======== Dataset extract ========

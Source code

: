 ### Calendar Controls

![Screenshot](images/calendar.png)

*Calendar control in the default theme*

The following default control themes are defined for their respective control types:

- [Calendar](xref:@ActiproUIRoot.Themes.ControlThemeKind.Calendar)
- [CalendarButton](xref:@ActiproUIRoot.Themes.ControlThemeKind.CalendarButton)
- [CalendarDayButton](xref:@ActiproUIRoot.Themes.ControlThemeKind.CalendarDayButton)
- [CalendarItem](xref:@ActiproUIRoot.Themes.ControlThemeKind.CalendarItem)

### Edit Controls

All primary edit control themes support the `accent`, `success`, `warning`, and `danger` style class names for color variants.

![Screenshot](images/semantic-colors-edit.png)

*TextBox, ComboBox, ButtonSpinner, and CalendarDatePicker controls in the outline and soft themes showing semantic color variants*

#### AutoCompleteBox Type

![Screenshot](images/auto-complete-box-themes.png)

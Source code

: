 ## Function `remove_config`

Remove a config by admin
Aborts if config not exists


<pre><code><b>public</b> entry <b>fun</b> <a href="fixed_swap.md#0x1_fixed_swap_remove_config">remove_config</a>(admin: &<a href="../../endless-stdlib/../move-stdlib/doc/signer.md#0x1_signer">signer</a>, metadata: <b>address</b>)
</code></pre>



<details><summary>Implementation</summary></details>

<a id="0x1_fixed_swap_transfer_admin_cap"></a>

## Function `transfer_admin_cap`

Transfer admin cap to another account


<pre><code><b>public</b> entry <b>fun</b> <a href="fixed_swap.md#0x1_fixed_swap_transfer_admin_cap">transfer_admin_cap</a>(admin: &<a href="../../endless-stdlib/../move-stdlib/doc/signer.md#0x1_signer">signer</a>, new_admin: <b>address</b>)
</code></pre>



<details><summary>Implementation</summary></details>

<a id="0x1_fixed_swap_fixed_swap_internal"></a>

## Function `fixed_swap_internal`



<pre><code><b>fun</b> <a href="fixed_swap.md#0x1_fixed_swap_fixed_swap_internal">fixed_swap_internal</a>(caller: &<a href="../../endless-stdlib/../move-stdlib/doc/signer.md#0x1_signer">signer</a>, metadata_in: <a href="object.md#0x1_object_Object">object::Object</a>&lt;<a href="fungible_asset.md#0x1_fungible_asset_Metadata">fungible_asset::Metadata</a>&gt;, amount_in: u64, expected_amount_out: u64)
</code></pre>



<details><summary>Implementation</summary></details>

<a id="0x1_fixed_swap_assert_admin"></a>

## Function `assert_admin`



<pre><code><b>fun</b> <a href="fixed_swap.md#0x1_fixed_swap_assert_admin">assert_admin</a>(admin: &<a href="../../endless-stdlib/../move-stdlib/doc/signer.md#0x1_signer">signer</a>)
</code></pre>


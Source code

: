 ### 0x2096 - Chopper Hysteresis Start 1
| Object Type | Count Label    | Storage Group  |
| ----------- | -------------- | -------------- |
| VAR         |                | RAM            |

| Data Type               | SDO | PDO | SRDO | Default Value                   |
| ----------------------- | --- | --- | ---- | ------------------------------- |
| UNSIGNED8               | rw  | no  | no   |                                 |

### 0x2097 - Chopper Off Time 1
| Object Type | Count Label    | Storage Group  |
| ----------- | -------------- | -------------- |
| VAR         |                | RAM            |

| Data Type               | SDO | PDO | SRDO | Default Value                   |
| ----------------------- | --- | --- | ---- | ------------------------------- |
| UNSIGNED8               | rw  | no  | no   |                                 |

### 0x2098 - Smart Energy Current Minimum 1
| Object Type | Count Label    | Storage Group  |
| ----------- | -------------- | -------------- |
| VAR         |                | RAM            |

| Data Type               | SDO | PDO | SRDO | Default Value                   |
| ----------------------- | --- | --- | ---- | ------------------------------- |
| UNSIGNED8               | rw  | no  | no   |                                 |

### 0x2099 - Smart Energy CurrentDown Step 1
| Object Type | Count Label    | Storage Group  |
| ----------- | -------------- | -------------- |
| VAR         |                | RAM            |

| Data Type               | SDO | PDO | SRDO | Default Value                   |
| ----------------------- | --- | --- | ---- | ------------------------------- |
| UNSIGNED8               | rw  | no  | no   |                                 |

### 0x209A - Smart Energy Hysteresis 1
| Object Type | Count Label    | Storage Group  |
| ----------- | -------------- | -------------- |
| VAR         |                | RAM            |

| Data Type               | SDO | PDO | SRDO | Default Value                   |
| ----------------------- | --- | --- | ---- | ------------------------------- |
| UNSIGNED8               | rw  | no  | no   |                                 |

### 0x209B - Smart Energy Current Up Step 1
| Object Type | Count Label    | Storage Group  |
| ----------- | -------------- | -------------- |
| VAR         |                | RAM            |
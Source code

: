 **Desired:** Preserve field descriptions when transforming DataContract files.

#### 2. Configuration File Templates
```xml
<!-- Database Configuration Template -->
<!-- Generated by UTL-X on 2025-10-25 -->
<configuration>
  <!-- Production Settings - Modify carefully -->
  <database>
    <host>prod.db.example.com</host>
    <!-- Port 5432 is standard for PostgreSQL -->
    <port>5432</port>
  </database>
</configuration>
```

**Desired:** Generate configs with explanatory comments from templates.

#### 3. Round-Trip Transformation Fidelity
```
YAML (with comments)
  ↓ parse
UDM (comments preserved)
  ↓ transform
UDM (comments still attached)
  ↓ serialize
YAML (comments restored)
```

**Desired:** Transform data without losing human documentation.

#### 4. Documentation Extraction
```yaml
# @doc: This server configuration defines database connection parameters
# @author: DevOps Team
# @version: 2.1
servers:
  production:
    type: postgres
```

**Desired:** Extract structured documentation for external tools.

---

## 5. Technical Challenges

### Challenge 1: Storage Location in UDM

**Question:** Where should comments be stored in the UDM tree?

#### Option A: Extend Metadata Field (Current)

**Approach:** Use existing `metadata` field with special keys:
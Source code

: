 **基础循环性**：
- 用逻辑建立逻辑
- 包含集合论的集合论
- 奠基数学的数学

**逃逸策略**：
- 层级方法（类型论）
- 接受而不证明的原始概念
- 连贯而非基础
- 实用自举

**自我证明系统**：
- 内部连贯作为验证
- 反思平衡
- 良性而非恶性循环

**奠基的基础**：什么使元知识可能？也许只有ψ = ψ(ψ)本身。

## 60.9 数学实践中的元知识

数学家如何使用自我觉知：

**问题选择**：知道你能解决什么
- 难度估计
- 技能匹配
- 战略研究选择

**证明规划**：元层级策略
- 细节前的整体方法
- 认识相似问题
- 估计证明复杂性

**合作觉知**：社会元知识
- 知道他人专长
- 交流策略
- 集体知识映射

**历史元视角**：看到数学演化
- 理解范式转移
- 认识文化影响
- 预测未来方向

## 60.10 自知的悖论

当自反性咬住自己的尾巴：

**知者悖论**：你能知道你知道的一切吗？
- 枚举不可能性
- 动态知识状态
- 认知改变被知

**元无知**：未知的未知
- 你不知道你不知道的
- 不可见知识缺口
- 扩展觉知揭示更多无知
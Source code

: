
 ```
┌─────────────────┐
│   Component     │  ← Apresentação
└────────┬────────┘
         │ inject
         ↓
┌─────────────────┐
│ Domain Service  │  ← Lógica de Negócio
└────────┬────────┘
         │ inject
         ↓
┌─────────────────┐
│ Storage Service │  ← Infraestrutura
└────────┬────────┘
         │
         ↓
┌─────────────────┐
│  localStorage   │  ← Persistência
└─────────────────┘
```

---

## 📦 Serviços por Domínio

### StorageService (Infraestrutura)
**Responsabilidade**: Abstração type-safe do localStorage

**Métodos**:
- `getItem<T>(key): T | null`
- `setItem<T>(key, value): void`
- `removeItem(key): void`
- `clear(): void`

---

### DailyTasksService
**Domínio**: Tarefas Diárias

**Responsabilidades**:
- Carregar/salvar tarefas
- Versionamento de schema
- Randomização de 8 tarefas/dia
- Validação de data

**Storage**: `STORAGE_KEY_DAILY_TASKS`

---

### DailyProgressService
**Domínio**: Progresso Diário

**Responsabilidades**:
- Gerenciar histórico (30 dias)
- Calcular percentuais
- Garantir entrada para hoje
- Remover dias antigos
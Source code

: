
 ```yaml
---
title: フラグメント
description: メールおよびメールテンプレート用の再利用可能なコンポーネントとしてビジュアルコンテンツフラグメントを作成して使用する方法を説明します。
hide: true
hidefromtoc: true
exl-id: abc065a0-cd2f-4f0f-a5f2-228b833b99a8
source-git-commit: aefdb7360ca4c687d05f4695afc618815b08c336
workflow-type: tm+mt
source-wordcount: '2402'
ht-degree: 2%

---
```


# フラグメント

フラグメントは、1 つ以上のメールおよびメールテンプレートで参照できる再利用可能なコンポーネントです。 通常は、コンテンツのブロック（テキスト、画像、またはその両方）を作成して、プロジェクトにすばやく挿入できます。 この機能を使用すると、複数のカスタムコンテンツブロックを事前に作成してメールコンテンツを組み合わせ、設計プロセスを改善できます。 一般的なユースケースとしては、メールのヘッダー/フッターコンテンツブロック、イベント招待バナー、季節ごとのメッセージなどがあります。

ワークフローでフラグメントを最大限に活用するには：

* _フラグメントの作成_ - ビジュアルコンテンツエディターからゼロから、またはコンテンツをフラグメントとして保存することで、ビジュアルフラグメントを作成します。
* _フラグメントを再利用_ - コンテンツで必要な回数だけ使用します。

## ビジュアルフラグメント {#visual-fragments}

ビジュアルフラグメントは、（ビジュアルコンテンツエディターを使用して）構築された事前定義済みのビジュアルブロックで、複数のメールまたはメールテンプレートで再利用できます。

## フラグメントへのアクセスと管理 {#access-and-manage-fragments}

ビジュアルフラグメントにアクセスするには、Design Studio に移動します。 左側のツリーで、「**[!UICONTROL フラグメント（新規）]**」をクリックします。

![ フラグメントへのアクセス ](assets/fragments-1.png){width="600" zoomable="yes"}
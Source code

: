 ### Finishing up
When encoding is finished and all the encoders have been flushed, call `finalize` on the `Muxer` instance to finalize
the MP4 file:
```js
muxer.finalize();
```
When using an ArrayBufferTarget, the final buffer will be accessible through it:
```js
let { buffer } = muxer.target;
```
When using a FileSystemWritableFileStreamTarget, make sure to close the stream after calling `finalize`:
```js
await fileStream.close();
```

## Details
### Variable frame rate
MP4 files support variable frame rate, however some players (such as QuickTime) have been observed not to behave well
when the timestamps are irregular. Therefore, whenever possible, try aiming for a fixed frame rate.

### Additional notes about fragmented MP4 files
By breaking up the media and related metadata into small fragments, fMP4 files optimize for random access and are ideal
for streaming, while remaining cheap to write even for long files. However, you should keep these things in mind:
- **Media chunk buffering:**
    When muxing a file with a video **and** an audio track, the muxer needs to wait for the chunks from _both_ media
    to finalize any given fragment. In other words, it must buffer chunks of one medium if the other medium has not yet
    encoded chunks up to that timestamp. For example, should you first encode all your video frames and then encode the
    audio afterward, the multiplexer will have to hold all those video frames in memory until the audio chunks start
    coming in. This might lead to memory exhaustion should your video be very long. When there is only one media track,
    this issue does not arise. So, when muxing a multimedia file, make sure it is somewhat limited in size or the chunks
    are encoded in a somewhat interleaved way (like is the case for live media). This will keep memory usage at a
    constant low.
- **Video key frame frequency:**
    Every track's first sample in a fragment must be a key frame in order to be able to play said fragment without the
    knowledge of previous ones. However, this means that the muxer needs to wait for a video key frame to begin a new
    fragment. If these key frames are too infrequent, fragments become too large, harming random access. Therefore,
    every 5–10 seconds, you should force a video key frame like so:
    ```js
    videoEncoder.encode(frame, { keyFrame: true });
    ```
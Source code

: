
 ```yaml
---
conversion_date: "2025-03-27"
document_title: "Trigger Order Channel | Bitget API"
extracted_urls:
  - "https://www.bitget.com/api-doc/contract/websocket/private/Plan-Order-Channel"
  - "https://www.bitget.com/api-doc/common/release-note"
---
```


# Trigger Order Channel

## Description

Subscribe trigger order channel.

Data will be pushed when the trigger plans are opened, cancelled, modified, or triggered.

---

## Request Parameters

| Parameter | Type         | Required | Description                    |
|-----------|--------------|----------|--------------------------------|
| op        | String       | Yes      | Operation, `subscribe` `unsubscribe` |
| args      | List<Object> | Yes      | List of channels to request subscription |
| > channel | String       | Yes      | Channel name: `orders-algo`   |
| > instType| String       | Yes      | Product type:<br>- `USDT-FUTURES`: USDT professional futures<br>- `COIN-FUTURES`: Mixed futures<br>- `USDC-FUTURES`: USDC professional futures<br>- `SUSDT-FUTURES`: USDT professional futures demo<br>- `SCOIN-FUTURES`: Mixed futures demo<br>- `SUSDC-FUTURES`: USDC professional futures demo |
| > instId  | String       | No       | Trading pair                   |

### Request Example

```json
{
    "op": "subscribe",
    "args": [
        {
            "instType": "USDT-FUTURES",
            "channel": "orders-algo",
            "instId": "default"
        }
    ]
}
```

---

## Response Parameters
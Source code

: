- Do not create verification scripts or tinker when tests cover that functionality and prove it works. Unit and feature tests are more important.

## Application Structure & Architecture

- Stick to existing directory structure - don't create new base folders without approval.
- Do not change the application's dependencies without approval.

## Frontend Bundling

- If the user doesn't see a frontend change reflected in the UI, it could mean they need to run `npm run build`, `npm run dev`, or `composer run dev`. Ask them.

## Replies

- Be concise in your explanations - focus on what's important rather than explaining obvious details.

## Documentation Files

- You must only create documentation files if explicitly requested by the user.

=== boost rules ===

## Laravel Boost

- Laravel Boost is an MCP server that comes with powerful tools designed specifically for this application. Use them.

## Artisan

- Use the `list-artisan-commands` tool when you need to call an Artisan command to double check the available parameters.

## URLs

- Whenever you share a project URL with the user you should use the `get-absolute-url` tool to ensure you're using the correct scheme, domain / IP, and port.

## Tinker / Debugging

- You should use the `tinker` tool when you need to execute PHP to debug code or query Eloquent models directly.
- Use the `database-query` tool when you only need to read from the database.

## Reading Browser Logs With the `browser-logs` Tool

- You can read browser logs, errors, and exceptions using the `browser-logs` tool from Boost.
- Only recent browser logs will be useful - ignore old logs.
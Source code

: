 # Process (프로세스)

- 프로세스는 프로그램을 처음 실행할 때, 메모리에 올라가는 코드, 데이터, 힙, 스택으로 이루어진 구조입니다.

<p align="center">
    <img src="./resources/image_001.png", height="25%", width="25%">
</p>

========

**Work instruction**
Out of the data above, give again only the lines starting at the one holding "field with special" and ending at the one holding "- Versionamento de schema", unchanged.

**Solution for this exercise**
**Approach:** Use existing `metadata` field with special keys:
Source code

: **基础循环性**：
- 用逻辑建立逻辑
- 包含集合论的集合论
- 奠基数学的数学

**逃逸策略**：
- 层级方法（类型论）
- 接受而不证明的原始概念
- 连贯而非基础
- 实用自举

**自我证明系统**：
- 内部连贯作为验证
- 反思平衡
- 良性而非恶性循环

**奠基的基础**：什么使元知识可能？也许只有ψ = ψ(ψ)本身。

## 60.9 数学实践中的元知识

数学家如何使用自我觉知：

**问题选择**：知道你能解决什么
- 难度估计
- 技能匹配
- 战略研究选择

**证明规划**：元层级策略
- 细节前的整体方法
- 认识相似问题
- 估计证明复杂性

**合作觉知**：社会元知识
- 知道他人专长
- 交流策略
- 集体知识映射

**历史元视角**：看到数学演化
- 理解范式转移
- 认识文化影响
- 预测未来方向

## 60.10 自知的悖论

当自反性咬住自己的尾巴：

**知者悖论**：你能知道你知道的一切吗？
- 枚举不可能性
- 动态知识状态
- 认知改变被知

**元无知**：未知的未知
- 你不知道你不知道的
- 不可见知识缺口
- 扩展觉知揭示更多无知
Source code

:
 ```
┌─────────────────┐
│   Component     │  ← Apresentação
└────────┬────────┘
         │ inject
         ↓
┌─────────────────┐
│ Domain Service  │  ← Lógica de Negócio
└────────┬────────┘
         │ inject
         ↓
┌─────────────────┐
│ Storage Service │  ← Infraestrutura
└────────┬────────┘
         │
         ↓
┌─────────────────┐
│  localStorage   │  ← Persistência
└─────────────────┘
```

---

## 📦 Serviços por Domínio

### StorageService (Infraestrutura)
**Responsabilidade**: Abstração type-safe do localStorage

**Métodos**:
- `getItem<T>(key): T | null`
- `setItem<T>(key, value): void`
- `removeItem(key): void`
- `clear(): void`

---

### DailyTasksService
**Domínio**: Tarefas Diárias

**Responsabilidades**:
- Carregar/salvar tarefas
- Versionamento de schema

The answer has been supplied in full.